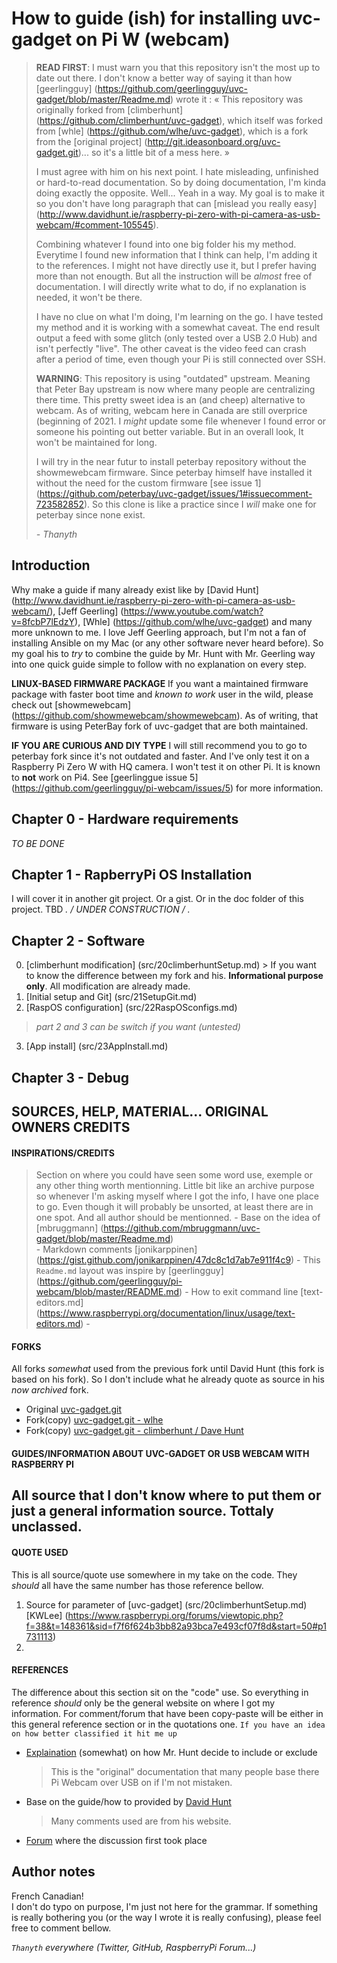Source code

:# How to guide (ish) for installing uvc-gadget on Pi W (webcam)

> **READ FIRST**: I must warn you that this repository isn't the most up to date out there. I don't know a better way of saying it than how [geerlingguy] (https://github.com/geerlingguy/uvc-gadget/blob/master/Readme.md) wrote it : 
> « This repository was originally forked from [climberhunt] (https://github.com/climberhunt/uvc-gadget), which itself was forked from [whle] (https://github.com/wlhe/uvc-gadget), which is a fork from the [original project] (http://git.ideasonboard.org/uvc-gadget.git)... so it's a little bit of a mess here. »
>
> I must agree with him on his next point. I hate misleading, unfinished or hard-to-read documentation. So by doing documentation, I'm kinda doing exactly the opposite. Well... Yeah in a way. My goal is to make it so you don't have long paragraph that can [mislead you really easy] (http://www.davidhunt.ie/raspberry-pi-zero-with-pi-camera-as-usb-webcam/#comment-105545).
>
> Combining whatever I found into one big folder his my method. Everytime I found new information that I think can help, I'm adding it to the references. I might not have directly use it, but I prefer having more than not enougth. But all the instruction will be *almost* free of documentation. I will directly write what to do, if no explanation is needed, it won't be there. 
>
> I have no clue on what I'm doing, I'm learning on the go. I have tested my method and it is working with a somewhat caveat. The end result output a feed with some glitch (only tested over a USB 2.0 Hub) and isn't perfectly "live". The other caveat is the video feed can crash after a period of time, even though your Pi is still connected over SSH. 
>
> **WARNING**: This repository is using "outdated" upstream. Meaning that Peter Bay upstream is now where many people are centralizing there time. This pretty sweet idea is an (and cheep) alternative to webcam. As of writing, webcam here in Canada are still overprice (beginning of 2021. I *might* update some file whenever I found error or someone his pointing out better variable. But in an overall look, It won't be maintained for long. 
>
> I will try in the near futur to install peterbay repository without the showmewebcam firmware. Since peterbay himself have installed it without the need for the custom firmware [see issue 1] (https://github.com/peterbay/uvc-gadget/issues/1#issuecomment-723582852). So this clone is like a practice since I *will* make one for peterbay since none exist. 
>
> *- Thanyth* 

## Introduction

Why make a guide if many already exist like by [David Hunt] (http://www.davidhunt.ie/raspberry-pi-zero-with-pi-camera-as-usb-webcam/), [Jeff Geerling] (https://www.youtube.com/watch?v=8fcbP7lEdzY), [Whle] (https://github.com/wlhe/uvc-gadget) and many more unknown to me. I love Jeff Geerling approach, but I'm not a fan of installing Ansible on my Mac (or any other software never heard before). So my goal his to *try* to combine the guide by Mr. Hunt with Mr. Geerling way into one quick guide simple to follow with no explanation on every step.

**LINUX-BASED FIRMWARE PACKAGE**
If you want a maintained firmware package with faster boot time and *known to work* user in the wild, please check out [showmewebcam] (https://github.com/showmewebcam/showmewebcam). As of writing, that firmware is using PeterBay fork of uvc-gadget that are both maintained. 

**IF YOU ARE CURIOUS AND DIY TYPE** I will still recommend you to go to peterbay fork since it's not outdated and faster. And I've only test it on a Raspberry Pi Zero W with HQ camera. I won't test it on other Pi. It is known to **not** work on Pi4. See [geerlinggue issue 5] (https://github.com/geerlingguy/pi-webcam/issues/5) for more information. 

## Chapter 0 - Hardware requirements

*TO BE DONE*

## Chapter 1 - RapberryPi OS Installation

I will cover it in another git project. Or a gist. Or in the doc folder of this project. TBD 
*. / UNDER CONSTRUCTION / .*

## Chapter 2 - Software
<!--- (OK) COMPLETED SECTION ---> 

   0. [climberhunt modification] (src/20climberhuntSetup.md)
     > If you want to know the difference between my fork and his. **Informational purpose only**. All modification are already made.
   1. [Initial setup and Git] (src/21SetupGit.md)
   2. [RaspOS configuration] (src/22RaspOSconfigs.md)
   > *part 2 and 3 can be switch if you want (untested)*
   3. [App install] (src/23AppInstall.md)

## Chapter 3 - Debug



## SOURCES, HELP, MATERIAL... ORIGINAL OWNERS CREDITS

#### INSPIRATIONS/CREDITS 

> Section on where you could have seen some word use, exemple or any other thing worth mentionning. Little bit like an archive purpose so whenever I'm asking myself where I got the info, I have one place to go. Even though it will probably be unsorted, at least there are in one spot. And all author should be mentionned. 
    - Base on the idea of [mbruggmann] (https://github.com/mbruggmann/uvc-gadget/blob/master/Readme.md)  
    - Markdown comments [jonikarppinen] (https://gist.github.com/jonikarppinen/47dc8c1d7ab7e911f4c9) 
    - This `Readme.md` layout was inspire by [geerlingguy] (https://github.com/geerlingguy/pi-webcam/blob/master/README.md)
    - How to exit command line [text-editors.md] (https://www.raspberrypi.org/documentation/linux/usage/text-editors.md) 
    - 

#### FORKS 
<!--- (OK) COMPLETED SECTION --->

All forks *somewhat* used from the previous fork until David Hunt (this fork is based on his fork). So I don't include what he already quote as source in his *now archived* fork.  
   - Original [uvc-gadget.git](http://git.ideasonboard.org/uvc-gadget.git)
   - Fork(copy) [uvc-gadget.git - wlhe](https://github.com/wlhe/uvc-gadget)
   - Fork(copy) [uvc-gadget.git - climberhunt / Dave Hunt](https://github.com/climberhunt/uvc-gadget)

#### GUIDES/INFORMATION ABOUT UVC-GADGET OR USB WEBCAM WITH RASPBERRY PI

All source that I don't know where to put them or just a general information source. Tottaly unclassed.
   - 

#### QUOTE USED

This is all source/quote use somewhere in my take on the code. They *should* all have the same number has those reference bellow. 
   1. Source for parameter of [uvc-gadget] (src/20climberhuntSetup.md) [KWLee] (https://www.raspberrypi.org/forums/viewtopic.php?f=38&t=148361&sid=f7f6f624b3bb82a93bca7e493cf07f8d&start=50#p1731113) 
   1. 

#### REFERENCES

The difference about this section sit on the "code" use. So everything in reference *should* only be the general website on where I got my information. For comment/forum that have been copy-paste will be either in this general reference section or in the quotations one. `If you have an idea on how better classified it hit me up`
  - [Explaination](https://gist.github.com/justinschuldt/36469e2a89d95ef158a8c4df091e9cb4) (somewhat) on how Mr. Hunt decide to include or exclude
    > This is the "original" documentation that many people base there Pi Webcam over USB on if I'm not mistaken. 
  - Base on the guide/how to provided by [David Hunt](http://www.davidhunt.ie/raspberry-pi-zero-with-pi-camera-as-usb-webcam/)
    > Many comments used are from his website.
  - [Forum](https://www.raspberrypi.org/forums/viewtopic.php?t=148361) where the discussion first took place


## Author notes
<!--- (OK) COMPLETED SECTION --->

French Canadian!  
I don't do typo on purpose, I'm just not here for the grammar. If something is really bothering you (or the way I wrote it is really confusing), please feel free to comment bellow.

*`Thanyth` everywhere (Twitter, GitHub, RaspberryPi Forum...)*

### [WHAT IS NEEDED]
Collect every line with the string "comments" from the records, and copy each.

### [RESULT FOR THIS EXERCISE]
    - Markdown comments [jonikarppinen] (https://gist.github.com/jonikarppinen/47dc8c1d7ab7e911f4c9) 
    > Many comments used are from his website.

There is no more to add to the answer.